BHS rolls out new Flex Time period


Seniors can request to see teachers online with Powerschool. Photo: Jenna Peterson

Ayden Flanigan

During the second week of school, Burlington High School (BHS) implemented a new initiative: Flex Time.  Flex time provides time during the normally scheduled advisory for students to meet with teachers. Students use the time to check in, make-up work, and finish assessments.

“For the first run of it, it went pretty well,” Gayle Bothelo said, and playfully added, “We don’t have a lot of emails!” 

To Bothelo, the Proficiency-Based Learning coordinator who helped coordinate the technical roll-out of Flex Time this is a relief but not surprising.  Staff and students have wanted this opportunity since Advisory began six years ago.   

After advisory was well established, BHS sent teams to other high schools to scout out their different interpretations of the program.  Over the last few years, turnover in administration and faculty impeded progress. The Lead Teacher Committee made final recommendations about timing and technological support to BHS administration in the Winter of 2018-19 school year.  

“I’m glad that we were able to find a way, collaboratively, between administration and teachers to make this happen,” Dan Hagen, BHS’ AP U.S. History teacher said. 

Now that it is here, the initial consensus is that it works.  
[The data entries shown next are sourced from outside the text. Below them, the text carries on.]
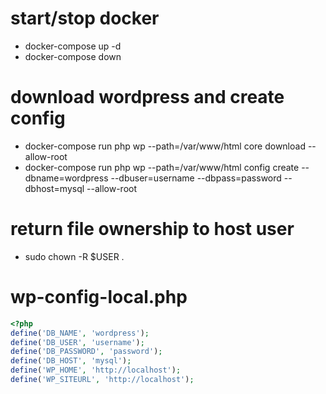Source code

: # start/stop docker
- docker-compose up -d
- docker-compose down

# download wordpress and create config
- docker-compose run php wp --path=/var/www/html core download --allow-root
- docker-compose run php wp --path=/var/www/html config create --dbname=wordpress --dbuser=username --dbpass=password --dbhost=mysql --allow-root

# return file ownership to host user
- sudo chown -R $USER .

# wp-config-local.php
```php
<?php
define('DB_NAME', 'wordpress');
define('DB_USER', 'username');
define('DB_PASSWORD', 'password');
define('DB_HOST', 'mysql');
define('WP_HOME', 'http://localhost');
define('WP_SITEURL', 'http://localhost');
```
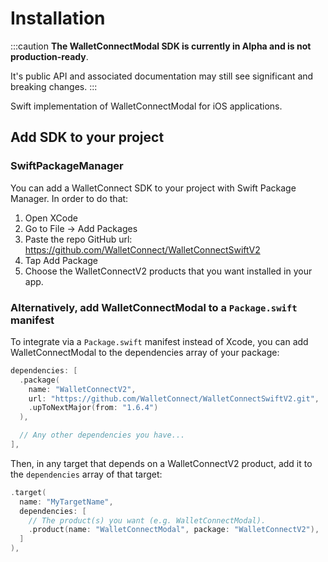 # Installation

:::caution
**The WalletConnectModal SDK is currently in Alpha and is not production-ready**.

It's public API and associated documentation may still see significant and breaking changes.
:::

Swift implementation of WalletConnectModal for iOS applications.

## Add SDK to your project

### SwiftPackageManager

You can add a WalletConnect SDK to your project with Swift Package Manager. In order to do that:

1. Open XCode
2. Go to File -> Add Packages
3. Paste the repo GitHub url: https://github.com/WalletConnect/WalletConnectSwiftV2
4. Tap Add Package
5. Choose the WalletConnectV2 products that you want installed in your app.

### Alternatively, add WalletConnectModal to a `Package.swift` manifest

To integrate via a `Package.swift` manifest instead of Xcode, you can add
WalletConnectModal to the dependencies array of your package:

```swift
dependencies: [
  .package(
    name: "WalletConnectV2",
    url: "https://github.com/WalletConnect/WalletConnectSwiftV2.git",
    .upToNextMajor(from: "1.6.4")
  ),

  // Any other dependencies you have...
],
```

Then, in any target that depends on a WalletConnectV2 product, add it to the `dependencies`
array of that target:

```swift
.target(
  name: "MyTargetName",
  dependencies: [
    // The product(s) you want (e.g. WalletConnectModal).
    .product(name: "WalletConnectModal", package: "WalletConnectV2"),
  ]
),
```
“I’ve always had students in advisory that have wanted to see teachers and I, as a teacher, have always wanted to have the ability to request students,” Hagen said, “We have substantially fewer failures and missing assignments this year than other years. I think that’s largely due to the fact there’s follow-through now. If assignments are missing I can say “Ok I’ll request you for flex time” and we can finish it up.”

BillyRay Poli, BHS choir teacher, says Flex Time is awesome. 

“I can work with my tenors who are struggling in this one section of a song that we just can’t get in class and I need more time with,” Poli said. “My ensembles are so large and I cannot give one on one instruction as much as I want. I can then call a group of 15 and really hear where their technique is at, and help them elevate it, which will then help them in class.”

Oli Oski, a sophomore, does not have much experience requesting or being requested by teachers. Thus far he has spent Flex Time in Mr. Poli’s tenor/bass choir. But Oski doesn’t mind.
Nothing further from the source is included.